- Task instructions -
For the word "deployment", count the lines of the data that include it and give only the total.

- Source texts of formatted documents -
---
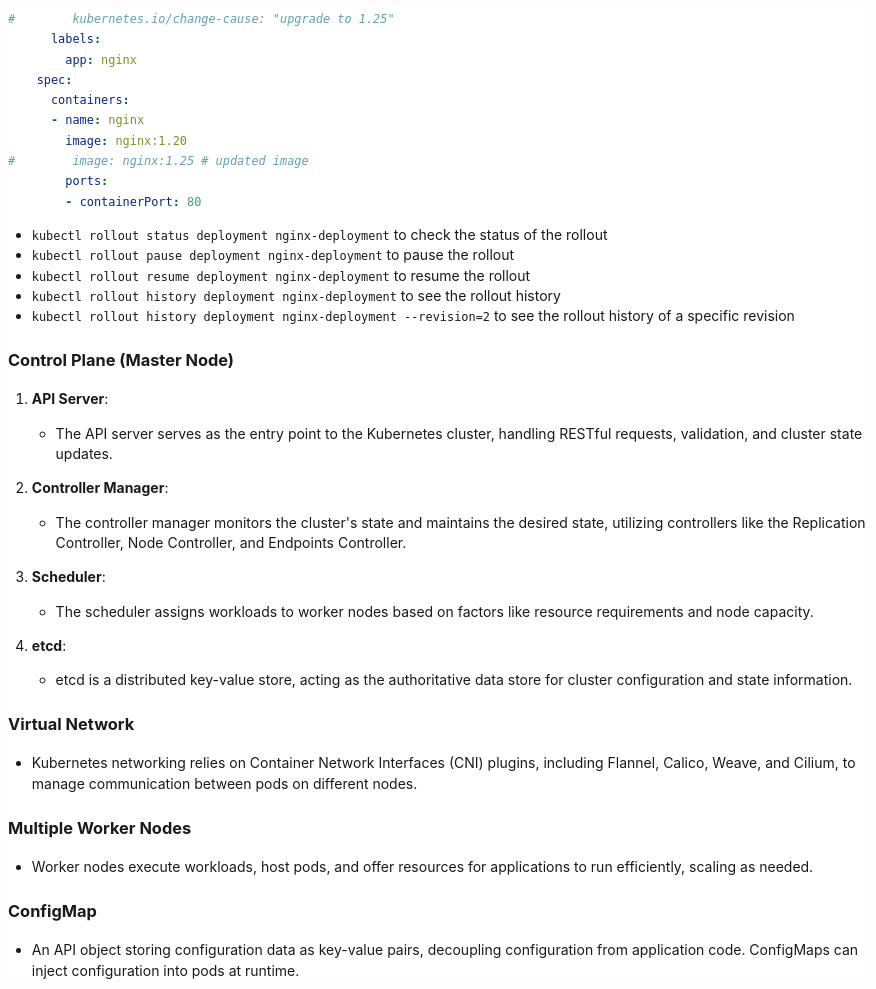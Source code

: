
 ```yaml
#        kubernetes.io/change-cause: "upgrade to 1.25"
      labels:
        app: nginx
    spec:
      containers:
      - name: nginx
        image: nginx:1.20
#        image: nginx:1.25 # updated image
        ports:
        - containerPort: 80
```
- `kubectl rollout status deployment nginx-deployment` to check the status of the rollout
- `kubectl rollout pause deployment nginx-deployment` to pause the rollout
- `kubectl rollout resume deployment nginx-deployment` to resume the rollout
- `kubectl rollout history deployment nginx-deployment` to see the rollout history
- `kubectl rollout history deployment nginx-deployment --revision=2` to see the rollout history of a specific revision



### Control Plane (Master Node)

1. **API Server**:
   - The API server serves as the entry point to the Kubernetes cluster, handling RESTful requests, validation, and cluster state updates.

2. **Controller Manager**:
   - The controller manager monitors the cluster's state and maintains the desired state, utilizing controllers like the Replication Controller, Node Controller, and Endpoints Controller.

3. **Scheduler**:
   - The scheduler assigns workloads to worker nodes based on factors like resource requirements and node capacity.

4. **etcd**:
   - etcd is a distributed key-value store, acting as the authoritative data store for cluster configuration and state information.

### Virtual Network

- Kubernetes networking relies on Container Network Interfaces (CNI) plugins, including Flannel, Calico, Weave, and Cilium, to manage communication between pods on different nodes.

### Multiple Worker Nodes

- Worker nodes execute workloads, host pods, and offer resources for applications to run efficiently, scaling as needed.



### ConfigMap

- An API object storing configuration data as key-value pairs, decoupling configuration from application code. ConfigMaps can inject configuration into pods at runtime.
---
- Exercise answer -
5